Women who have embarked on the esoteric or mystical path have often been denounced in history for whores and witches. Sometimes they were later rehabilitated or even declared sacred, but usually only after their (violent) death. Think of mystical fighters like Joan of Arc and Anna Göldi.
Margreet Hofland has written an exciting book ‘Thousand lives’ (2006), in which, as she says herself, the esotericism goes quite far. Her story was inspired by the discovery that the mystica Beatrice Cenci killed her father, who regularly raped her, on 11 September 1598 and was beheaded a year later on the same day.

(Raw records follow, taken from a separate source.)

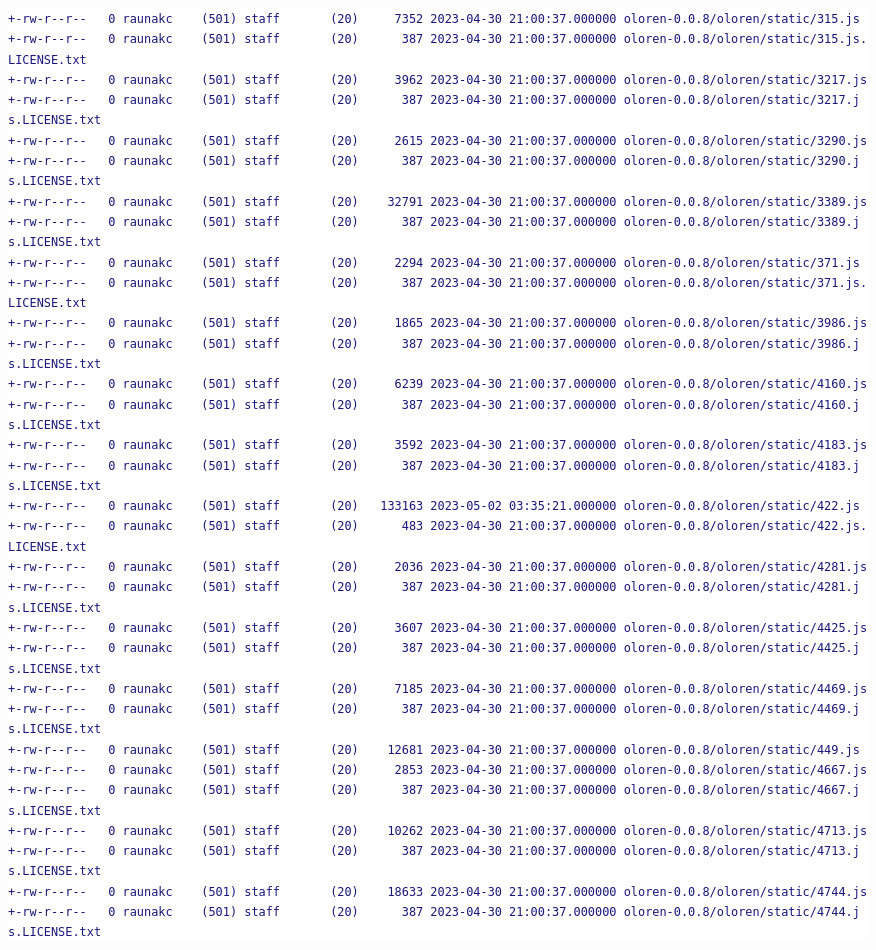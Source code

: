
 ```diff
+-rw-r--r--   0 raunakc    (501) staff       (20)     7352 2023-04-30 21:00:37.000000 oloren-0.0.8/oloren/static/315.js
+-rw-r--r--   0 raunakc    (501) staff       (20)      387 2023-04-30 21:00:37.000000 oloren-0.0.8/oloren/static/315.js.LICENSE.txt
+-rw-r--r--   0 raunakc    (501) staff       (20)     3962 2023-04-30 21:00:37.000000 oloren-0.0.8/oloren/static/3217.js
+-rw-r--r--   0 raunakc    (501) staff       (20)      387 2023-04-30 21:00:37.000000 oloren-0.0.8/oloren/static/3217.js.LICENSE.txt
+-rw-r--r--   0 raunakc    (501) staff       (20)     2615 2023-04-30 21:00:37.000000 oloren-0.0.8/oloren/static/3290.js
+-rw-r--r--   0 raunakc    (501) staff       (20)      387 2023-04-30 21:00:37.000000 oloren-0.0.8/oloren/static/3290.js.LICENSE.txt
+-rw-r--r--   0 raunakc    (501) staff       (20)    32791 2023-04-30 21:00:37.000000 oloren-0.0.8/oloren/static/3389.js
+-rw-r--r--   0 raunakc    (501) staff       (20)      387 2023-04-30 21:00:37.000000 oloren-0.0.8/oloren/static/3389.js.LICENSE.txt
+-rw-r--r--   0 raunakc    (501) staff       (20)     2294 2023-04-30 21:00:37.000000 oloren-0.0.8/oloren/static/371.js
+-rw-r--r--   0 raunakc    (501) staff       (20)      387 2023-04-30 21:00:37.000000 oloren-0.0.8/oloren/static/371.js.LICENSE.txt
+-rw-r--r--   0 raunakc    (501) staff       (20)     1865 2023-04-30 21:00:37.000000 oloren-0.0.8/oloren/static/3986.js
+-rw-r--r--   0 raunakc    (501) staff       (20)      387 2023-04-30 21:00:37.000000 oloren-0.0.8/oloren/static/3986.js.LICENSE.txt
+-rw-r--r--   0 raunakc    (501) staff       (20)     6239 2023-04-30 21:00:37.000000 oloren-0.0.8/oloren/static/4160.js
+-rw-r--r--   0 raunakc    (501) staff       (20)      387 2023-04-30 21:00:37.000000 oloren-0.0.8/oloren/static/4160.js.LICENSE.txt
+-rw-r--r--   0 raunakc    (501) staff       (20)     3592 2023-04-30 21:00:37.000000 oloren-0.0.8/oloren/static/4183.js
+-rw-r--r--   0 raunakc    (501) staff       (20)      387 2023-04-30 21:00:37.000000 oloren-0.0.8/oloren/static/4183.js.LICENSE.txt
+-rw-r--r--   0 raunakc    (501) staff       (20)   133163 2023-05-02 03:35:21.000000 oloren-0.0.8/oloren/static/422.js
+-rw-r--r--   0 raunakc    (501) staff       (20)      483 2023-04-30 21:00:37.000000 oloren-0.0.8/oloren/static/422.js.LICENSE.txt
+-rw-r--r--   0 raunakc    (501) staff       (20)     2036 2023-04-30 21:00:37.000000 oloren-0.0.8/oloren/static/4281.js
+-rw-r--r--   0 raunakc    (501) staff       (20)      387 2023-04-30 21:00:37.000000 oloren-0.0.8/oloren/static/4281.js.LICENSE.txt
+-rw-r--r--   0 raunakc    (501) staff       (20)     3607 2023-04-30 21:00:37.000000 oloren-0.0.8/oloren/static/4425.js
+-rw-r--r--   0 raunakc    (501) staff       (20)      387 2023-04-30 21:00:37.000000 oloren-0.0.8/oloren/static/4425.js.LICENSE.txt
+-rw-r--r--   0 raunakc    (501) staff       (20)     7185 2023-04-30 21:00:37.000000 oloren-0.0.8/oloren/static/4469.js
+-rw-r--r--   0 raunakc    (501) staff       (20)      387 2023-04-30 21:00:37.000000 oloren-0.0.8/oloren/static/4469.js.LICENSE.txt
+-rw-r--r--   0 raunakc    (501) staff       (20)    12681 2023-04-30 21:00:37.000000 oloren-0.0.8/oloren/static/449.js
+-rw-r--r--   0 raunakc    (501) staff       (20)     2853 2023-04-30 21:00:37.000000 oloren-0.0.8/oloren/static/4667.js
+-rw-r--r--   0 raunakc    (501) staff       (20)      387 2023-04-30 21:00:37.000000 oloren-0.0.8/oloren/static/4667.js.LICENSE.txt
+-rw-r--r--   0 raunakc    (501) staff       (20)    10262 2023-04-30 21:00:37.000000 oloren-0.0.8/oloren/static/4713.js
+-rw-r--r--   0 raunakc    (501) staff       (20)      387 2023-04-30 21:00:37.000000 oloren-0.0.8/oloren/static/4713.js.LICENSE.txt
+-rw-r--r--   0 raunakc    (501) staff       (20)    18633 2023-04-30 21:00:37.000000 oloren-0.0.8/oloren/static/4744.js
+-rw-r--r--   0 raunakc    (501) staff       (20)      387 2023-04-30 21:00:37.000000 oloren-0.0.8/oloren/static/4744.js.LICENSE.txt
```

Margreet interweaves this story with the attack on the World Trade Center on 11 September 2001 in New York. She will illustrate her story with classical images.
Surrounded by music with an esoteric character by Erik Satie, Olivier Messiaen, Luciano Berio and Simeon ten Holt, performed by Debora van Straaten, mezzo-soprano, and Hans-Erik Dijkstra, piano.
This concert is the fifth in the series ‘Whores, saints and other women’, an initiative of Anne Woodward. Admission is free and donations are highly appreciated.